- Exercise brief -
Records follow. Select each line holding "forum".

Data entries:
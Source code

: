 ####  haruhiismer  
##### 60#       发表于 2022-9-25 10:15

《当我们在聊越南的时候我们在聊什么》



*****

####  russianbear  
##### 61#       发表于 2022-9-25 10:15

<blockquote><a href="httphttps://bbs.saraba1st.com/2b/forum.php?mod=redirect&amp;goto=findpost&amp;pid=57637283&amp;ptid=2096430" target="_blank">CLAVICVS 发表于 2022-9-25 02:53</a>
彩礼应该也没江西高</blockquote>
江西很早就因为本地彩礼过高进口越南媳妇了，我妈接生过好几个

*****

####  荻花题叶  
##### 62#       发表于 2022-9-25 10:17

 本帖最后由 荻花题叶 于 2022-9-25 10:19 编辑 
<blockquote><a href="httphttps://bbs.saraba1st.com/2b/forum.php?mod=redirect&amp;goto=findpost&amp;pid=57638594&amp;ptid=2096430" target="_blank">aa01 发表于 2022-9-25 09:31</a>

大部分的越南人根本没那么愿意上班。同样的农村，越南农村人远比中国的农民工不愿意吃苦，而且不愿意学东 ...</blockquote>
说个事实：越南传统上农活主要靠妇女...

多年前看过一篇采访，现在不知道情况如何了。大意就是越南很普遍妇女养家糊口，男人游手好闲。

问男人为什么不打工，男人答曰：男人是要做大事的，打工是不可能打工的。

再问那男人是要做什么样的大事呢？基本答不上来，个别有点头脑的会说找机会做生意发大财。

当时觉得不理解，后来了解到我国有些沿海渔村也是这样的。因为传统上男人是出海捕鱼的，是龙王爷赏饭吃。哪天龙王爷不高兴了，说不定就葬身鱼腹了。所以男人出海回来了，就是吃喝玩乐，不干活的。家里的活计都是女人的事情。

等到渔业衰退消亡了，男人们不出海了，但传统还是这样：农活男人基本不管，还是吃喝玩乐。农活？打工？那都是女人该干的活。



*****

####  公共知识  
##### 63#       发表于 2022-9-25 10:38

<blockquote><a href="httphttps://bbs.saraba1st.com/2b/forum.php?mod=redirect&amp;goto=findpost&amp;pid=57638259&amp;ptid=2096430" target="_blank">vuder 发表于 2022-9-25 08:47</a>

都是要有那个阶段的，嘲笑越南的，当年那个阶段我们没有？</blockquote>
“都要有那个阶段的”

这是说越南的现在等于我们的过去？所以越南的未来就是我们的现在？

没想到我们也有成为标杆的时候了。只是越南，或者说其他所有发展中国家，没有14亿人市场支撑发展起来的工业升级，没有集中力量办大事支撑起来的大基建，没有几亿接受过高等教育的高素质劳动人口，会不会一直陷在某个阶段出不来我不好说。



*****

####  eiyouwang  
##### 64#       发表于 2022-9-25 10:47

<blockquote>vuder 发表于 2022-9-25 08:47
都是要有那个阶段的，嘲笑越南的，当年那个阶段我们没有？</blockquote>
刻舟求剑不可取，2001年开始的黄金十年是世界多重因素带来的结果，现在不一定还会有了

- Solution to this task -
<blockquote><a href="httphttps://bbs.saraba1st.com/2b/forum.php?mod=redirect&amp;goto=findpost&amp;pid=57637283&amp;ptid=2096430" target="_blank">CLAVICVS 发表于 2022-9-25 02:53</a>
<blockquote><a href="httphttps://bbs.saraba1st.com/2b/forum.php?mod=redirect&amp;goto=findpost&amp;pid=57638594&amp;ptid=2096430" target="_blank">aa01 发表于 2022-9-25 09:31</a>
<blockquote><a href="httphttps://bbs.saraba1st.com/2b/forum.php?mod=redirect&amp;goto=findpost&amp;pid=57638259&amp;ptid=2096430" target="_blank">vuder 发表于 2022-9-25 08:47</a>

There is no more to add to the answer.